### [Task objective]
Collect every line in the records below that contains the word "believes".

· · · · · · ·

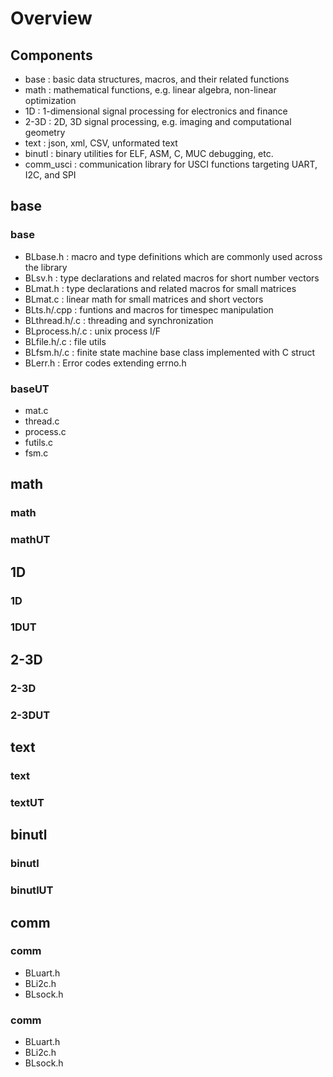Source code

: # Overview
## Components
* base : basic data structures, macros, and their related functions
* math : mathematical functions, e.g. linear algebra, non-linear optimization
* 1D : 1-dimensional signal processing for electronics and finance
* 2-3D : 2D, 3D signal processing, e.g. imaging and computational geometry
* text : json, xml, CSV, unformated text
* binutl : binary utilities for ELF, ASM, C, MUC debugging, etc.
* comm_usci : communication library for USCI functions targeting UART, I2C, and SPI

## base
### base
* BLbase.h : macro and type definitions which are commonly used across the library
* BLsv.h : type declarations and related macros for short number vectors
* BLmat.h : type declarations and related macros for small matrices
* BLmat.c : linear math for small matrices and short vectors
* BLts.h/.cpp : funtions and macros for timespec manipulation
* BLthread.h/.c : threading and synchronization
* BLprocess.h/.c : unix process I/F
* BLfile.h/.c : file utils
* BLfsm.h/.c : finite state machine base class implemented with C struct
* BLerr.h : Error codes extending errno.h
### baseUT
* mat.c
* thread.c
* process.c
* futils.c
* fsm.c
## math
### math
### mathUT
## 1D
### 1D
### 1DUT
## 2-3D
### 2-3D
### 2-3DUT
## text
### text
### textUT
## binutl
### binutl
### binutlUT
## comm
### comm
* BLuart.h
* BLi2c.h
* BLsock.h
### comm
* BLuart.h
* BLi2c.h
* BLsock.h
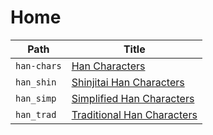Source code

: 
# Home

| Path        | Title                                                |
| ----------- | ---------------------------------------------------- |
| `han-chars` | [Han Characters](<./han-chars/README.md>)            |
| `han_shin`  | [Shinjitai Han Characters](<./han_shin/README.md>)   |
| `han_simp`  | [Simplified Han Characters](<./han_simp/README.md>)      |
| `han_trad`  | [Traditional Han Characters](<./han_trad/README.md>) |
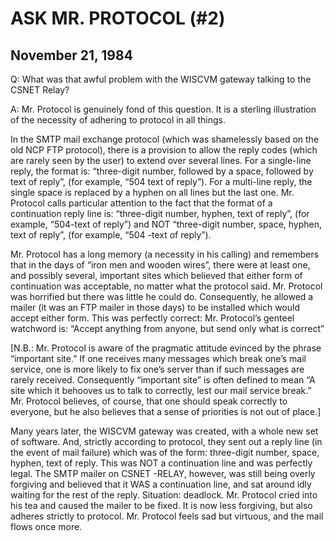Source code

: # ASK MR. PROTOCOL (#2)

## November 21, 1984

Q: What was that awful problem with the WISCVM gateway talking to the CSNET Relay?

A: Mr. Protocol is genuinely fond of this question. It is a sterling
illustration of the necessity of adhering to protocol in all things.

In the SMTP mail exchange protocol (which was shamelessly based on the
old NCP FTP protocol), there is a provision to allow the reply codes
(which are rarely seen by the user) to extend over several lines. For
a single-line reply, the format is: “three-digit number, followed by a
space, followed by text of reply”, (for example, “504 text of
reply”). For a multi-line reply, the single space is replaced by a
hyphen on all lines but the last one. Mr. Protocol calls particular
attention to the fact that the format of a continuation reply line is:
“three-digit number, hyphen, text of reply”, (for example, “504-text
of reply”) and NOT “three-digit number, space, hyphen, text of reply”,
(for example, “504 -text of reply”).

Mr. Protocol has a long memory (a necessity in his calling) and
remembers that in the days of “iron men and wooden wires”, there were
at least one, and possibly several, important sites which believed
that either form of continuation was acceptable, no matter what the
protocol said. Mr. Protocol was horrified but there was little he
could do. Consequently, he allowed a mailer (it was an FTP mailer in
those days) to be installed which would accept either form. This was
perfectly correct: Mr. Protocol’s genteel watchword is: “Accept
anything from anyone, but send only what is correct”

[N.B.: Mr. Protocol is aware of the pragmatic attitude evinced by the
phrase “important site.” If one receives many messages which break
one’s mail service, one is more likely to fix one’s server than if
such messages are rarely received. Consequently “important site” is
often defined to mean “A site which it behooves us to talk to
correctly, lest our mail service break.” Mr. Protocol believes, of
course, that one should speak correctly to everyone, but he also
believes that a sense of priorities is not out of place.]

Many years later, the WISCVM gateway was created, with a whole new set
of software. And, strictly according to protocol, they sent out a
reply line (in the event of mail failure) which was of the form:
three-digit number, space, hyphen, text of reply. This was NOT a
continuation line and was perfectly legal. The SMTP mailer on CSNET
-RELAY, however, was still being overly forgiving and believed that it
WAS a continuation line, and sat around idly waiting for the rest of
the reply. Situation: deadlock. Mr. Protocol cried into his tea and
caused the mailer to be fixed. It is now less forgiving, but also
adheres strictly to protocol. Mr. Protocol feels sad but virtuous, and
the mail flows once more.
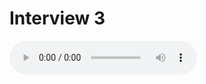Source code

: # Interview 3

<audio controls>
    <source src="https://github.com/kipppunkte/kipppunkte/raw/gh-pages/assets/interviews/Interview 3.mp3" type="audio/mpeg">
    Your browser does not support the audio tag.
</audio>




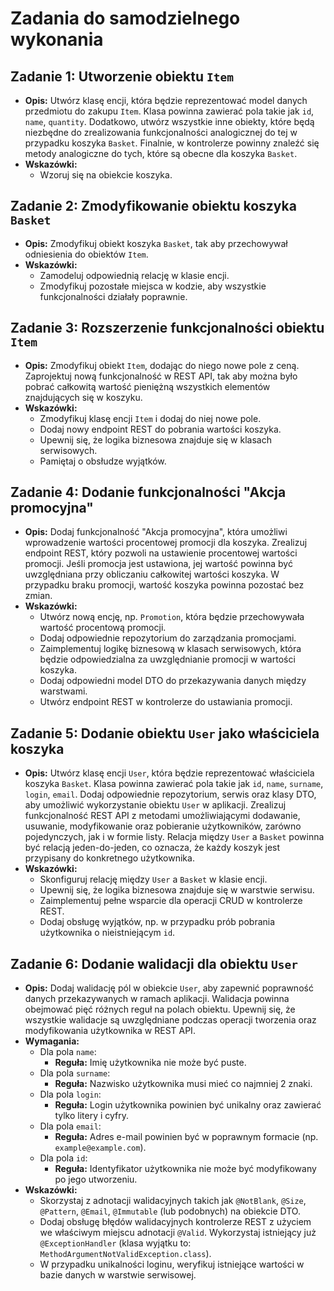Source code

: # Zadania do samodzielnego wykonania

## Zadanie 1: Utworzenie obiektu `Item`

- **Opis:** Utwórz klasę encji, która będzie reprezentować model danych przedmiotu do zakupu `Item`. Klasa powinna
  zawierać pola takie jak `id`, `name`, `quantity`. Dodatkowo, utwórz wszystkie inne obiekty, które będą niezbędne do
  zrealizowania funkcjonalności analogicznej do tej w przypadku koszyka `Basket`. Finalnie, w kontrolerze powinny
  znaleźć się metody analogiczne do tych, które są obecne dla koszyka `Basket`.
- **Wskazówki:**
    - Wzoruj się na obiekcie koszyka.

## Zadanie 2: Zmodyfikowanie obiektu koszyka `Basket`

- **Opis:** Zmodyfikuj obiekt koszyka `Basket`, tak aby przechowywał odniesienia do obiektów `Item`.
- **Wskazówki:**
    - Zamodeluj odpowiednią relację w klasie encji.
    - Zmodyfikuj pozostałe miejsca w kodzie, aby wszystkie funkcjonalności działały poprawnie.

## Zadanie 3: Rozszerzenie funkcjonalności obiektu `Item`

- **Opis:** Zmodyfikuj obiekt `Item`, dodając do niego nowe pole z ceną. Zaprojektuj nową funkcjonalność w REST API, tak
  aby można było pobrać całkowitą wartość pieniężną wszystkich elementów znajdujących się w koszyku.
- **Wskazówki:**
    - Zmodyfikuj klasę encji `Item` i dodaj do niej nowe pole.
    - Dodaj nowy endpoint REST do pobrania wartości koszyka.
    - Upewnij się, że logika biznesowa znajduje się w klasach serwisowych.
    - Pamiętaj o obsłudze wyjątków.

## Zadanie 4: Dodanie funkcjonalności "Akcja promocyjna"

- **Opis:** Dodaj funkcjonalność "Akcja promocyjna", która umożliwi wprowadzenie wartości procentowej promocji dla koszyka. Zrealizuj endpoint REST, który pozwoli na ustawienie procentowej wartości promocji. Jeśli promocja jest ustawiona, jej wartość powinna być uwzględniana przy obliczaniu całkowitej wartości koszyka. W przypadku braku promocji, wartość koszyka powinna pozostać bez zmian.
- **Wskazówki:**
  - Utwórz nową encję, np. `Promotion`, która będzie przechowywała wartość procentową promocji.
  - Dodaj odpowiednie repozytorium do zarządzania promocjami.
  - Zaimplementuj logikę biznesową w klasach serwisowych, która będzie odpowiedzialna za uwzględnianie promocji w wartości koszyka.
  - Dodaj odpowiedni model DTO do przekazywania danych między warstwami.
  - Utwórz endpoint REST w kontrolerze do ustawiania promocji.

## Zadanie 5: Dodanie obiektu `User` jako właściciela koszyka

- **Opis:** Utwórz klasę encji `User`, która będzie reprezentować właściciela koszyka `Basket`. Klasa powinna zawierać pola takie jak `id`, `name`, `surname`, `login`, `email`. Dodaj odpowiednie repozytorium, serwis oraz klasy DTO, aby umożliwić wykorzystanie obiektu `User` w aplikacji. Zrealizuj funkcjonalność REST API z metodami umożliwiającymi dodawanie, usuwanie, modyfikowanie oraz pobieranie użytkowników, zarówno pojedynczych, jak i w formie listy. Relacja między `User` a `Basket` powinna być relacją jeden-do-jeden, co oznacza, że każdy koszyk jest przypisany do konkretnego użytkownika.
- **Wskazówki:**
  - Skonfiguruj relację między `User` a `Basket` w klasie encji.
  - Upewnij się, że logika biznesowa znajduje się w warstwie serwisu.
  - Zaimplementuj pełne wsparcie dla operacji CRUD w kontrolerze REST.
  - Dodaj obsługę wyjątków, np. w przypadku prób pobrania użytkownika o nieistniejącym `id`.

## Zadanie 6: Dodanie walidacji dla obiektu `User`

- **Opis:** Dodaj walidację pól w obiekcie `User`, aby zapewnić poprawność danych przekazywanych w ramach aplikacji. Walidacja powinna obejmować pięć różnych reguł na polach obiektu. Upewnij się, że wszystkie walidacje są uwzględniane podczas operacji tworzenia oraz modyfikowania użytkownika w REST API.
- **Wymagania:**
  - Dla pola `name`:
    - **Reguła:** Imię użytkownika nie może być puste.
  - Dla pola `surname`:
    - **Reguła:** Nazwisko użytkownika musi mieć co najmniej 2 znaki.
  - Dla pola `login`:
    - **Reguła:** Login użytkownika powinien być unikalny oraz zawierać tylko litery i cyfry.
  - Dla pola `email`:
    - **Reguła:** Adres e-mail powinien być w poprawnym formacie (np. `example@example.com`).
  - Dla pola `id`:
    - **Reguła:** Identyfikator użytkownika nie może być modyfikowany po jego utworzeniu.
- **Wskazówki:**
  - Skorzystaj z adnotacji walidacyjnych takich jak `@NotBlank`, `@Size`, `@Pattern`, `@Email`, `@Immutable` (lub podobnych) na obiekcie DTO.
  - Dodaj obsługę błędów walidacyjnych kontrolerze REST z użyciem we właściwym miejscu adnotacji `@Valid`. Wykorzystaj istniejący już `@ExceptionHandler` (klasa wyjątku to: `MethodArgumentNotValidException.class`).
  - W przypadku unikalności loginu, weryfikuj istniejące wartości w bazie danych w warstwie serwisowej.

· · · · · · ·

### [Solution to the exercise]
correctly, lest our mail service break.” Mr. Protocol believes, of
believes that a sense of priorities is not out of place.]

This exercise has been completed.